Rembrandt van Rijn, dans sa jeunesse (1628) a peint une présentation de Jésus au temple, qui est exposée à Hambourg. Il a su exprimer l'admiration de l'une des protagonistes de l'épisode : la prophétesse Anne. Une dame âgée, forte dans son espérance, avec une longue expérience dans la méditation des prophètes, de la patience et des souffrances de son peuple. Finalement, elle découvre le Messie attendu. Le visage d'Anne, sciemment éclairé dans le tableau du Hollandais, rayonne la paix, comme reflétant la lumière de la foi. Elle a vécu dans l'attente; désormais elle est comblée par la contemplation du visage du Sauveur.

Le Messie, enfant, présenté à la Maison du Père, comme tous les premiers-nés, prend possession des âmes. Siméon et Anne, témoins de l'ancienne alliance se joignent, dans l'adoration ravie, au couple de Bethléem.

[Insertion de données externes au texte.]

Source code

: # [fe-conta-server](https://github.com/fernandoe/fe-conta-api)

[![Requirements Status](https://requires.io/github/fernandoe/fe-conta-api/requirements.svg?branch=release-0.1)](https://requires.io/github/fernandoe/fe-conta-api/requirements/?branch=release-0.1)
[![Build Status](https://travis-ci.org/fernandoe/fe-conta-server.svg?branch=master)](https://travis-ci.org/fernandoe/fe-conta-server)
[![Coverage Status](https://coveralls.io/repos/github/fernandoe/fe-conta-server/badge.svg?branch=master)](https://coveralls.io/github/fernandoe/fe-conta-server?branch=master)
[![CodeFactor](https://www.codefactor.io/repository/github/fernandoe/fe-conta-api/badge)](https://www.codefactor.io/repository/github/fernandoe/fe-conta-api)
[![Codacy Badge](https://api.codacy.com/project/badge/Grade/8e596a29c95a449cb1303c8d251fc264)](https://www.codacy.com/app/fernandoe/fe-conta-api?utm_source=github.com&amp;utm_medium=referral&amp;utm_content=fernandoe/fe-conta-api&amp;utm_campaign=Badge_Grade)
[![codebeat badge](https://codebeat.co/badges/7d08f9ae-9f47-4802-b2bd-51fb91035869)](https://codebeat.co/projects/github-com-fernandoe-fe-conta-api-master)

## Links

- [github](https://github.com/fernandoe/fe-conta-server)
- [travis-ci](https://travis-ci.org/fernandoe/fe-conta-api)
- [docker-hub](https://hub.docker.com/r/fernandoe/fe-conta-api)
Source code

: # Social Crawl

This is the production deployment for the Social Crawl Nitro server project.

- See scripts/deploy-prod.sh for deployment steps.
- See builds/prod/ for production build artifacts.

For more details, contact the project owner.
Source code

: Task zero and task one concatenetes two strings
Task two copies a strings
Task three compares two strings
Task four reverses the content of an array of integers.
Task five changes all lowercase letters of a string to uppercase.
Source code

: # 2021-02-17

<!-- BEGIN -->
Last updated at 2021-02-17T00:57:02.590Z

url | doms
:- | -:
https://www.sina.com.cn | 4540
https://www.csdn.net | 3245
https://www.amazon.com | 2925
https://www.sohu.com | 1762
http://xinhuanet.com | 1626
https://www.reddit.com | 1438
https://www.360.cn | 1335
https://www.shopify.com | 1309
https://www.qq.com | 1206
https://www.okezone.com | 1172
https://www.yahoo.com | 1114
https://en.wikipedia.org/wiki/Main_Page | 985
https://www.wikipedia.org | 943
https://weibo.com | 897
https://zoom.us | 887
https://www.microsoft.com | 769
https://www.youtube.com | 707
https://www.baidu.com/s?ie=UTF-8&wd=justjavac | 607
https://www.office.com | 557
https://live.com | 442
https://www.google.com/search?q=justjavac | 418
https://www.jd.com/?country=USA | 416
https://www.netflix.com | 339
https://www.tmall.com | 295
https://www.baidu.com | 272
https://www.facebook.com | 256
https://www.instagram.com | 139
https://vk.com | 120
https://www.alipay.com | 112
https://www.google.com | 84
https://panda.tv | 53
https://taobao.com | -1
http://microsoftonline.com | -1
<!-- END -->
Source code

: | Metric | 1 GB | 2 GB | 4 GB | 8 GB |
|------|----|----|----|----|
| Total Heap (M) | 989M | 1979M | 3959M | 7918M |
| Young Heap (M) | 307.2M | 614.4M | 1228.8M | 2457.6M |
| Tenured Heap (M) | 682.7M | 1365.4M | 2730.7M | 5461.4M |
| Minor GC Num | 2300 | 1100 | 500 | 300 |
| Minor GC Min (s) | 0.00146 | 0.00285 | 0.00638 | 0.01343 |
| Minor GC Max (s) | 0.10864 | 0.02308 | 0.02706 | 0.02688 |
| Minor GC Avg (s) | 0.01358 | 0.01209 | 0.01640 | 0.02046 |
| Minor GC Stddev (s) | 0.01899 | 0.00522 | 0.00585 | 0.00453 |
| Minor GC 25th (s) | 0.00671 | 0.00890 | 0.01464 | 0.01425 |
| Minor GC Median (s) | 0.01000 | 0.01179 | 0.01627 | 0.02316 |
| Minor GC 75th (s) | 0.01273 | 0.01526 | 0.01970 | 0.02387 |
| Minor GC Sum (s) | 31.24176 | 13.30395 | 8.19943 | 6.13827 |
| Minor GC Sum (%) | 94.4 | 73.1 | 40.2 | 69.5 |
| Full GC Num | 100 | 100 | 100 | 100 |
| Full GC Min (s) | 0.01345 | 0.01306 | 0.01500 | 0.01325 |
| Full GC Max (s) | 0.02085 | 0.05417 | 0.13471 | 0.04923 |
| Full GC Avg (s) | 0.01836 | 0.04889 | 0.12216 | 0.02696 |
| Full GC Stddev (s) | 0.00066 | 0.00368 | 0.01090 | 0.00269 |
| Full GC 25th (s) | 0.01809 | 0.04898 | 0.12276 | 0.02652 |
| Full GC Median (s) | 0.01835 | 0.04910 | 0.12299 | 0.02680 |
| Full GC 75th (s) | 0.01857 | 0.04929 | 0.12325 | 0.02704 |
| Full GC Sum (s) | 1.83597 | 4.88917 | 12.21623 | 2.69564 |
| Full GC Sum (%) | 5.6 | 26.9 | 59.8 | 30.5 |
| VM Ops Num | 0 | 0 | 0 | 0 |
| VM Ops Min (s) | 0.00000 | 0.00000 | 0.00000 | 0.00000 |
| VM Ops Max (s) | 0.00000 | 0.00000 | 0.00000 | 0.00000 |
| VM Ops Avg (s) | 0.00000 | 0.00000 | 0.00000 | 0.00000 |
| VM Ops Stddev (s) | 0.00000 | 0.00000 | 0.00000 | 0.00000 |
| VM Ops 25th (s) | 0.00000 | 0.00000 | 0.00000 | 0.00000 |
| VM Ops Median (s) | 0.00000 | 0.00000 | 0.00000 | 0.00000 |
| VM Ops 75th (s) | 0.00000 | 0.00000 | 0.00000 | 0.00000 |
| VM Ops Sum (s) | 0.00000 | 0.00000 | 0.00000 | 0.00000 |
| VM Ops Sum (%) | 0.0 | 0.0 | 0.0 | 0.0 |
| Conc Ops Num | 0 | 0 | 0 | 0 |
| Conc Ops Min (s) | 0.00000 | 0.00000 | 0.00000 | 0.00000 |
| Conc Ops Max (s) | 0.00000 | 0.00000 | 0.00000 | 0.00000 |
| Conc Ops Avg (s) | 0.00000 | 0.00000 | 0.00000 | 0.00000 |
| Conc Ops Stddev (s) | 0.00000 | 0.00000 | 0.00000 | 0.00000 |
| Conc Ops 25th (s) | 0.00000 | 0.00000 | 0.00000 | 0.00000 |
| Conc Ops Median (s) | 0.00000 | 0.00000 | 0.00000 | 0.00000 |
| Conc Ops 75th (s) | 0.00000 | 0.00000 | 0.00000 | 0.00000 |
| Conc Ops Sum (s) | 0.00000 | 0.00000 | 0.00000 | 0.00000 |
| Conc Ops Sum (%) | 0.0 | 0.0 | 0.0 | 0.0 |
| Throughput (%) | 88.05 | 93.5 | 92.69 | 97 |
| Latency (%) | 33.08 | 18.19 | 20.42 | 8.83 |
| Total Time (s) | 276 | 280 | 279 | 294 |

L'itinéraire spirituel de Joseph a eu sans doute une intensité d'admiration encore plus grande. La tradition l'a perçu avec netteté. De nos jours, saint Josémaria commentait : « Pour saint Joseph, la vie de Jésus fut une continuelle découverte de sa propre vocation... Joseph est surpris, il s'étonne. Peu à peu, Dieu lui révèle ses desseins, et il s'efforce de les comprendre. Comme toute âme qui veut suivre Jésus de près, il découvre tout de suite qu'il n'est pas possible de marcher avec nonchalance, qu'il n'y a pas de place pour la routine. S'arrêter à un certain niveau et se reposer sur ses lauriers ne satisfait pas Dieu » (Quand le Christ passe, n° 54).

Joseph, toujours en éveil, garde son âme jeune pour apprendre.